The input
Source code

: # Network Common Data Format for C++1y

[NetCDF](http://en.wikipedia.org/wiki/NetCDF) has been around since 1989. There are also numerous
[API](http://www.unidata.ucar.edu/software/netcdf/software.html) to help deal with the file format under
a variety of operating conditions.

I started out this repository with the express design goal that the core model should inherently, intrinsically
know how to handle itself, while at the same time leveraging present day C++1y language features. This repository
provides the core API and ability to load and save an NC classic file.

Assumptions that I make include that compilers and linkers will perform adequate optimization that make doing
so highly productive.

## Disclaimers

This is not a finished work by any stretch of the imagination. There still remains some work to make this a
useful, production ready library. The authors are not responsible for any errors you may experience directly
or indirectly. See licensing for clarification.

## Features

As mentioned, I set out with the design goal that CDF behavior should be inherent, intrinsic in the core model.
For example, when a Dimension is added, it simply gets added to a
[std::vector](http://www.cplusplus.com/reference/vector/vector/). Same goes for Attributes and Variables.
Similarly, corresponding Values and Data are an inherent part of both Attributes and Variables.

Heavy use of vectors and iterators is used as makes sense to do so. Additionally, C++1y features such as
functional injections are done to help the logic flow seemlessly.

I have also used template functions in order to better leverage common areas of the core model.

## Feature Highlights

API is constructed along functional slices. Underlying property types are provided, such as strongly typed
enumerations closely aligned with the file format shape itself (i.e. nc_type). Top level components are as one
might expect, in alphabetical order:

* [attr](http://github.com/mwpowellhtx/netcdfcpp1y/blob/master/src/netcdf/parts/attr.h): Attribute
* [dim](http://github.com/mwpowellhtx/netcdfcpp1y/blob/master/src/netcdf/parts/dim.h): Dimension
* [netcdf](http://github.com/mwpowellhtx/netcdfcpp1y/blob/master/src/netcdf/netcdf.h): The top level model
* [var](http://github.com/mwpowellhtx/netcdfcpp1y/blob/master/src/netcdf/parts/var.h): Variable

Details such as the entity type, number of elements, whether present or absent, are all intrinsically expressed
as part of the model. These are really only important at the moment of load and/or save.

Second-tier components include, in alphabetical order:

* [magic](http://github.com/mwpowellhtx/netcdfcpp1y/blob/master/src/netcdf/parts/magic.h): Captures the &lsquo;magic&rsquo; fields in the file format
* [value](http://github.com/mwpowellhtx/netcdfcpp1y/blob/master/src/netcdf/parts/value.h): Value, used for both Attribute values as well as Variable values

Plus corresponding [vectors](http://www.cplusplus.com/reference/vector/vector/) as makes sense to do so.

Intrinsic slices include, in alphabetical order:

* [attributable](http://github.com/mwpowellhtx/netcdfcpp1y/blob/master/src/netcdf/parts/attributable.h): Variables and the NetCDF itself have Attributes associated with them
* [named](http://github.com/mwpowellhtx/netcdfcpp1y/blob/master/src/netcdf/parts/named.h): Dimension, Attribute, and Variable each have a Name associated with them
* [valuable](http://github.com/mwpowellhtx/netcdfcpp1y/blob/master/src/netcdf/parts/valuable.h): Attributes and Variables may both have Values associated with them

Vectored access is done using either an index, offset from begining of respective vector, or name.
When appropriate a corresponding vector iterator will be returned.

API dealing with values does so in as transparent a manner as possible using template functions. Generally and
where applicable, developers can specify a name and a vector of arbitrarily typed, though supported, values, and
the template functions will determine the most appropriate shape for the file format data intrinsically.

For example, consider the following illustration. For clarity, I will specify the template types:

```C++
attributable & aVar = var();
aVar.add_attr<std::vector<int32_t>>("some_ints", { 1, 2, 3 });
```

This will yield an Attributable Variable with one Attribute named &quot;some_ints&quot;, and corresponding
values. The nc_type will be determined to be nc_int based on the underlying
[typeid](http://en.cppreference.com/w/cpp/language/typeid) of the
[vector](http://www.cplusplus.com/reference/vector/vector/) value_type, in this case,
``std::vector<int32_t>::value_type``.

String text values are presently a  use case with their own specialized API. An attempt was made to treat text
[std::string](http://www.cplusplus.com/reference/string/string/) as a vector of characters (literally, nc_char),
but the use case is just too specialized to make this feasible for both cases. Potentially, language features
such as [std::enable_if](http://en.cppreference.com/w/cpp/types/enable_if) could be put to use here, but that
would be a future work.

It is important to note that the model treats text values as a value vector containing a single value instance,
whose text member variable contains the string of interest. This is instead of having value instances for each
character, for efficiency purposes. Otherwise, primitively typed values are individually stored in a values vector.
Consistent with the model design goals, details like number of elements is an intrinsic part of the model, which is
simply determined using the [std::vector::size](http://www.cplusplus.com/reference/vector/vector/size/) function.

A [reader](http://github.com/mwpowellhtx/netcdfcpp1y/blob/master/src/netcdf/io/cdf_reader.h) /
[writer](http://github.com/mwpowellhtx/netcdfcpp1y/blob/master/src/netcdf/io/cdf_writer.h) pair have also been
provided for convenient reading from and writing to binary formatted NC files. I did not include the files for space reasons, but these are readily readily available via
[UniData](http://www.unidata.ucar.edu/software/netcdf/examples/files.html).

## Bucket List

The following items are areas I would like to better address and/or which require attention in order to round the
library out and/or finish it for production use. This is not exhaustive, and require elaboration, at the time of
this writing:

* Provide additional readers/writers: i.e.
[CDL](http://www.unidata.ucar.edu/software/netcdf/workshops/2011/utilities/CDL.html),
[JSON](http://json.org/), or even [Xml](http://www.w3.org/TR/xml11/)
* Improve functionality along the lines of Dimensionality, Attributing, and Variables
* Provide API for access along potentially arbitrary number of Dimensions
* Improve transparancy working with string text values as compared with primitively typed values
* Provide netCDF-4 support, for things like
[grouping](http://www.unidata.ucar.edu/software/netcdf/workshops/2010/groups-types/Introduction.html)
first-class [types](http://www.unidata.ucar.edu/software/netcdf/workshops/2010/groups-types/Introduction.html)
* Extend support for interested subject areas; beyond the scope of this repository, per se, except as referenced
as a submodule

Exercise objective
Everything from the line with "useful, production ready" through the line with "in the file format" should be written out exactly as it appears above, end lines included, and nothing outside that range.

Response
useful, production ready library. The authors are not responsible for any errors you may experience directly
or indirectly. See licensing for clarification.

## Features

As mentioned, I set out with the design goal that CDF behavior should be inherent, intrinsic in the core model.
For example, when a Dimension is added, it simply gets added to a
[std::vector](http://www.cplusplus.com/reference/vector/vector/). Same goes for Attributes and Variables.
Similarly, corresponding Values and Data are an inherent part of both Attributes and Variables.

Heavy use of vectors and iterators is used as makes sense to do so. Additionally, C++1y features such as
functional injections are done to help the logic flow seemlessly.

I have also used template functions in order to better leverage common areas of the core model.

## Feature Highlights

API is constructed along functional slices. Underlying property types are provided, such as strongly typed
enumerations closely aligned with the file format shape itself (i.e. nc_type). Top level components are as one
might expect, in alphabetical order:

* [attr](http://github.com/mwpowellhtx/netcdfcpp1y/blob/master/src/netcdf/parts/attr.h): Attribute
* [dim](http://github.com/mwpowellhtx/netcdfcpp1y/blob/master/src/netcdf/parts/dim.h): Dimension
* [netcdf](http://github.com/mwpowellhtx/netcdfcpp1y/blob/master/src/netcdf/netcdf.h): The top level model
* [var](http://github.com/mwpowellhtx/netcdfcpp1y/blob/master/src/netcdf/parts/var.h): Variable

Details such as the entity type, number of elements, whether present or absent, are all intrinsically expressed
as part of the model. These are really only important at the moment of load and/or save.

Second-tier components include, in alphabetical order:

* [magic](http://github.com/mwpowellhtx/netcdfcpp1y/blob/master/src/netcdf/parts/magic.h): Captures the &lsquo;magic&rsquo; fields in the file format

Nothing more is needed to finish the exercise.